__Data to process__:
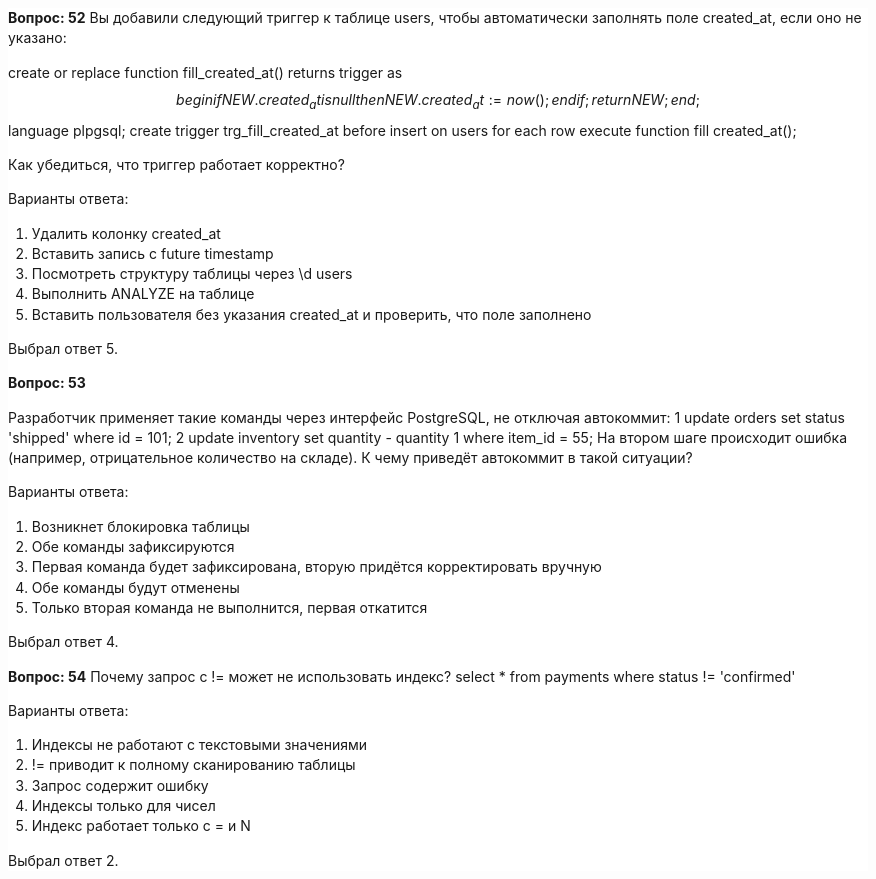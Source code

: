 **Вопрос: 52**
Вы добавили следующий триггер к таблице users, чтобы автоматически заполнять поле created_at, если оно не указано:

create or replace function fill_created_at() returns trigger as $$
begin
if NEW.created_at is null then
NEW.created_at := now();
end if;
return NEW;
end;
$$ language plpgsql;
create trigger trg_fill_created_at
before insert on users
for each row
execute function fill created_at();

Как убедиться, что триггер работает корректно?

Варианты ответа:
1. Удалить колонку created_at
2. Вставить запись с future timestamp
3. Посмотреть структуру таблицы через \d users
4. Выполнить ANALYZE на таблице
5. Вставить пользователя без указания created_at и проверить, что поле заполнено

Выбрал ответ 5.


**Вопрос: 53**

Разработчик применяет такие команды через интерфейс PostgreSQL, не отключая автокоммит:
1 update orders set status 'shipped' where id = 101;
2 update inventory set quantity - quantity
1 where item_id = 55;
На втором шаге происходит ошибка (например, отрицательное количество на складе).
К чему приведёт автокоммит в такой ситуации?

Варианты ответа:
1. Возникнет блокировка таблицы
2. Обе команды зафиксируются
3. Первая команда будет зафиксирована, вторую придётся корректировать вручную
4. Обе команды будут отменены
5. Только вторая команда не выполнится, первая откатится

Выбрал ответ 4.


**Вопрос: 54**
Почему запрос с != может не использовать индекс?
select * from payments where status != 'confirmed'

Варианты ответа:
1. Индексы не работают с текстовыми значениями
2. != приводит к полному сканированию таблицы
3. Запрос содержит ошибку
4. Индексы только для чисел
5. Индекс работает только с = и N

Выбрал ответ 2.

__Exercise objective__:
Without any picture, return exactly the lines of the records above from the first through the line that contains "NEW.created_at := now();".

__Completed exercise__:
Source code

: **Вопрос: 52**
Вы добавили следующий триггер к таблице users, чтобы автоматически заполнять поле created_at, если оно не указано:

create or replace function fill_created_at() returns trigger as $$
begin
if NEW.created_at is null then
NEW.created_at := now();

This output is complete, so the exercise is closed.